Thursday, 11 February 2016

Books from my Bookshelf - Potter Pinner Meadow by Mollie Kaye

Potter Pinner Meadow is a recent addition to my bookshelf found at the Oxfam Bookshop in Shaftsbury, Dorset. I was lucky enough to buy this and a second book by the same author for just a few pounds. I've uncovered a few hidden gems from this charity shop so if you are ever in the area, it might be worth calling in.



  Gold Hill, Shaftsbury

Dating back to the Saxon era and boasting amazing views of the Blackmore Vale Shaftsbury itself is well worth a visit. Gold Hill is a steep cobbled street in the town famous for its picturesque appearance. You may well recognise it as the setting for a film version of Thomas Hardy’s Far from the Madding Crowd, and advertisements for Morrisons and Hovis bread.

Filmed more than 40 years ago the Hovis advert is now one of the most famous scenes in British TV history.  Image: Mail Online

Anyway, I digress;

Potter Pinner Meadow by Mollie Kaye with decorations by Margaret Tempest Published in 1937 by Collins, London.
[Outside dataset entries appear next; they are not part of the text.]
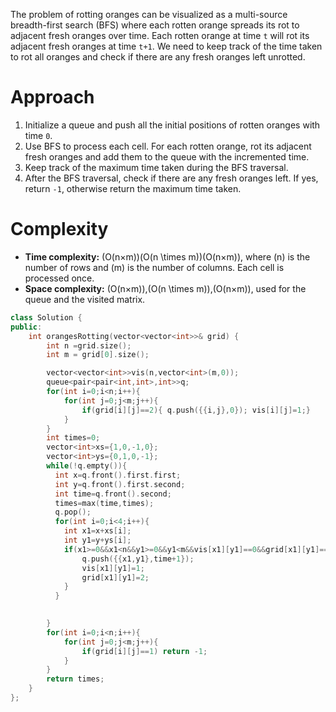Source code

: The problem of rotting oranges can be visualized as a multi-source breadth-first search (BFS) where each rotten orange spreads its rot to adjacent fresh oranges over time. Each rotten orange at time `t` will rot its adjacent fresh oranges at time `t+1`. We need to keep track of the time taken to rot all oranges and check if there are any fresh oranges left unrotted.

# Approach

1. Initialize a queue and push all the initial positions of rotten oranges with time `0`.
2. Use BFS to process each cell. For each rotten orange, rot its adjacent fresh oranges and add them to the queue with the incremented time.
3. Keep track of the maximum time taken during the BFS traversal.
4. After the BFS traversal, check if there are any fresh oranges left. If yes, return `-1`, otherwise return the maximum time taken.

# Complexity

- **Time complexity:** (O(n×m))(O(n \times m))(O(n×m)), where (n) is the number of rows and (m) is the number of columns. Each cell is processed once.
- **Space complexity:** (O(n×m)),(O(n \times m)),(O(n×m)), used for the queue and the visited matrix.

```C++
class Solution {
public:
    int orangesRotting(vector<vector<int>>& grid) {
        int n =grid.size();
        int m = grid[0].size();

        vector<vector<int>>vis(n,vector<int>(m,0));
        queue<pair<pair<int,int>,int>>q;
        for(int i=0;i<n;i++){
            for(int j=0;j<m;j++){
                if(grid[i][j]==2){ q.push({{i,j},0}); vis[i][j]=1;}
            }
        }
        int times=0;
        vector<int>xs={1,0,-1,0};
        vector<int>ys={0,1,0,-1};
        while(!q.empty()){
          int x=q.front().first.first;
          int y=q.front().first.second;
          int time=q.front().second;
          times=max(time,times);
          q.pop();
          for(int i=0;i<4;i++){
            int x1=x+xs[i];
            int y1=y+ys[i];
            if(x1>=0&&x1<n&&y1>=0&&y1<m&&vis[x1][y1]==0&&grid[x1][y1]==1){
                q.push({{x1,y1},time+1});
                vis[x1][y1]=1;
                grid[x1][y1]=2;
            }
          }

         
        }
        for(int i=0;i<n;i++){
            for(int j=0;j<m;j++){
                if(grid[i][j]==1) return -1;
            }
        }
        return times;
    }
};
```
Mollie Kaye also known as M. M. Kaye is best known for her immensely popular novel The Far Pavilions. I’ve added some factual information about her and the illustrator Margaret Tempest at the end of this post.



Potter Pinner Meadow was a very select neighbourhood and only the VERY BEST people had their houses there. Aloysius Pricklewig J.P. lived in a roomy hollow under a bank. Mr. Pricklewig was a hedgehog. His bristles were always coming through his coats, so he continually had to darn them or to order new ones.



Mr. Pricklewig was by no means the only inhabitant of that very select neighbourhood.  The Whiskertips, a family of aristocratic field mice owned a smart apartment on the sunny side of the hawthorn hedge.  Mrs. Beatrice Brownwing, the speckled thrush occupied a cosy nest, while Timothy Tidmarsh the Dormouse lived in a small but cosy house among the roots of the big Elm tree. 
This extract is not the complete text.